Dolce & Gabbana USA Cleared In $25M DGFamily NFT Legal Battle
Dolce & Gabbana USA won a big legal battle when it was found not to be responsible in a class-action lawsuit against its $25 million DGFamily non-fungible token (NFT) initiative.
The lawsuit, which was filed in May 2024 and changed in September, said that the premium fashion brand and its Dubai-based partner, UNXD, didn’t deliver on the benefits they promised with the NFT collection.
A federal court in New York threw out the case against the U.S. subsidiary because there wasn’t enough evidence to hold it responsible for what its Italian parent firm, Dolce & Gabbana SRL, did.
The Story Behind the DGFamily NFT Project
The DGFamily NFT initiative started in April 2022 and was a partnership between Dolce & Gabbana, UNXD, and inBetweeners. It promised consumers unique digital and physical incentives, such as metaverse wearables, high-end fashion products, and access to VIP events. The initiative sold more than 5,000 NFTs, bringing in millions of dollars.
The prices ranged from 1.224 ETH to 40 ETH (around $3,600 to $120,000 at launch). However, the plaintiffs said that only two of the eight promised incentives were sent, many of them were broken, and customers had to pay extra shipping and customs fees that they didn’t expect. By the end of 2023, the initiative was said to have failed, which led to legal action.
The Lawsuit and the Claims
The class-action lawsuit, which was led by Luke Brown, who lost $5,800 on a DGFamily NFT, said that Dolce & Gabbana and UNXD utilised misleading advertising and didn’t deliver on promised benefits.
The complaint said that Dolce & Gabbana USA and its Italian parent company were one company because they had the same leadership, employees, and branding. It further said that the NFTs were offered as unregistered securities and that fake demand was created by manipulating secondary markets.

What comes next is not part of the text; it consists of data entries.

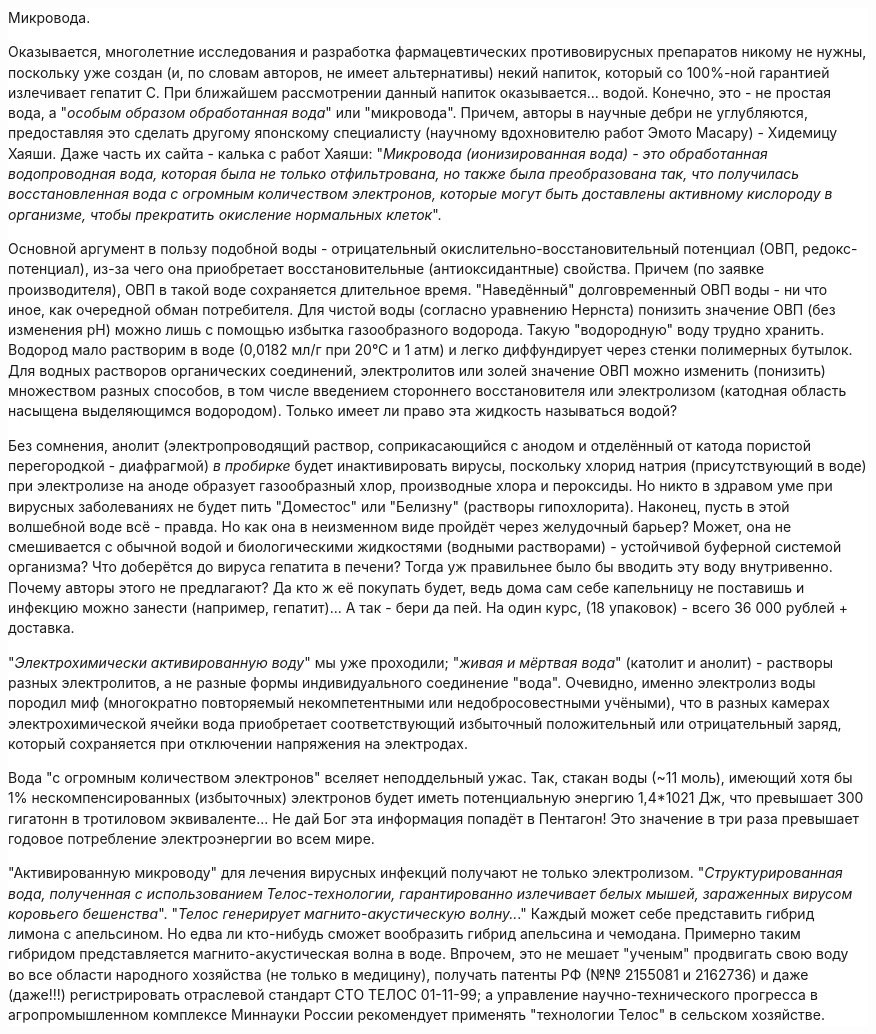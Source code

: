 Микровода.

Оказывается, многолетние исследования и разработка фармацевтических противовирусных препаратов никому не нужны, поскольку уже создан (и, по словам авторов, не имеет альтернативы) некий напиток, который со 100%-ной гарантией излечивает гепатит С. При ближайшем рассмотрении данный напиток оказывается... водой. Конечно, это - не простая вода, а "*особым образом обработанная вода*" или "микровода". Причем, авторы в научные дебри не углубляются, предоставляя это сделать другому японскому специалисту (научному вдохновителю работ Эмото Масару) - Хидемицу Хаяши. Даже часть их сайта - калька с работ Хаяши: "*Микровода (ионизированная вода) - это обработанная водопроводная вода, которая была не только отфильтрована, но также была преобразована так, что получилась восстановленная вода с огромным количеством электронов, которые могут быть доставлены активному кислороду в организме, чтобы прекратить окисление нормальных клеток*".

Основной аргумент в пользу подобной воды - отрицательный окислительно-восстановительный потенциал (ОВП, редокс-потенциал), из-за чего она приобретает восстановительные (антиоксидантные) свойства. Причем (по заявке производителя), ОВП в такой воде сохраняется длительное время. "Наведённый" долговременный ОВП воды - ни что иное, как очередной обман потребителя. Для чистой воды (согласно уравнению Нернста) понизить значение ОВП (без изменения рН) можно лишь с помощью избытка газообразного водорода. Такую "водородную" воду трудно хранить. Водород мало растворим в воде (0,0182 мл/г при 20°С и 1 атм) и легко диффундирует через стенки полимерных бутылок. Для водных растворов органических соединений, электролитов или золей значение ОВП можно изменить (понизить) множеством разных способов, в том числе введением стороннего восстановителя или электролизом (катодная область насыщена выделяющимся водородом). Только имеет ли право эта жидкость называться водой?

Без сомнения, анолит (электропроводящий раствор, соприкасающийся с анодом и отделённый от катода пористой перегородкой - диафрагмой) *в пробирке* будет инактивировать вирусы, поскольку хлорид натрия (присутствующий в воде) при электролизе на аноде образует газообразный хлор, производные хлора и пероксиды. Но никто в здравом уме при вирусных заболеваниях не будет пить "Доместос" или "Белизну" (растворы гипохлорита). Наконец, пусть в этой волшебной воде всё - правда. Но как она в неизменном виде пройдёт через желудочный барьер? Может, она не смешивается с обычной водой и биологическими жидкостями (водными растворами) - устойчивой буферной системой организма? Что доберётся до вируса гепатита в печени? Тогда уж правильнее было бы вводить эту воду внутривенно. Почему авторы этого не предлагают? Да кто ж её покупать будет, ведь дома сам себе капельницу не поставишь и инфекцию можно занести (например, гепатит)... А так - бери да пей. На один курс, (18 упаковок) - всего 36 000 рублей + доставка.

"*Электрохимически активированную воду*" мы уже проходили; "*живая и мёртвая вода*" (католит и анолит) - растворы разных электролитов, а не разные формы индивидуального соединение "вода". Очевидно, именно электролиз воды породил миф (многократно повторяемый некомпетентными или недобросовестными учёными), что в разных камерах электрохимической ячейки вода приобретает соответствующий избыточный положительный или отрицательный заряд, который сохраняется при отключении напряжения на электродах.

Вода "с огромным количеством электронов" вселяет неподдельный ужас. Так, стакан воды (~11 моль), имеющий хотя бы 1% нескомпенсированных (избыточных) электронов будет иметь потенциальную энергию 1,4*1021 Дж, что превышает 300 гигатонн в тротиловом эквиваленте... Не дай Бог эта информация попадёт в Пентагон! Это значение в три раза превышает годовое потребление электроэнергии во всем мире.

"Активированную микроводу" для лечения вирусных инфекций получают не только электролизом. "*Структурированная вода, полученная с использованием Телос-технологии, гарантированно излечивает белых мышей, зараженных вирусом коровьего бешенства*". "*Телос генерирует магнито-акустическую волну..*." Каждый может себе представить гибрид лимона с апельсином. Но едва ли кто-нибудь сможет вообразить гибрид апельсина и чемодана. Примерно таким гибридом представляется магнито-акустическая волна в воде. Впрочем, это не мешает "ученым" продвигать свою воду во все области народного хозяйства (не только в медицину), получать патенты РФ (№№ 2155081 и 2162736) и даже (даже!!!) регистрировать отраслевой стандарт СТО ТЕЛОС 01-11-99; а управление научно-технического прогресса в агропромышленном комплексе Миннауки России рекомендует применять "технологии Телос" в сельском хозяйстве.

The Court’s Decision and Reasoning
In January 2025, Dolce & Gabbana USA asked to have the case thrown out, saying that it was a different legal business that had nothing to do with the marketing, selling, or development of the NFT project.
U.S. District Judge Naomi Reice Buchwald agreed with the corporation and said that the case didn’t have enough proof to designate Dolce & Gabbana USA as a “alter ego” of its Italian parent. The judge said that the lawsuit’s use of the name “Dolce & Gabbana” for both parties did not make it clear what their positions were; therefore, it was “plainly insufficient” to stop the move to dismiss.
What Does This Mean and What To Do Next
The lawsuit’s future is uncertain because the other defendants, UNXD and Bluebear Italia SRL, were not served with the complaint. Judge Buchwald said that more changes to the complaint might not work, which might make the case weaker.
This decision shows how hard it is to hold international companies responsible in NFT-related conflicts, and it could create a precedent for further instances like this in the growing cryptocurrency industry. The $25 million DGFamily NFT lawsuit against Dolce & Gabbana USA is a big deal for both the luxury brand and the NFT business as a whole.
The U.S. branch is not responsible, but there are still issues about the responsibility of the Italian parent business and its partners. This example shows how hard it is for investors to get their money back when digital asset businesses don’t keep their promises. The world of crypto and NFTs is always changing.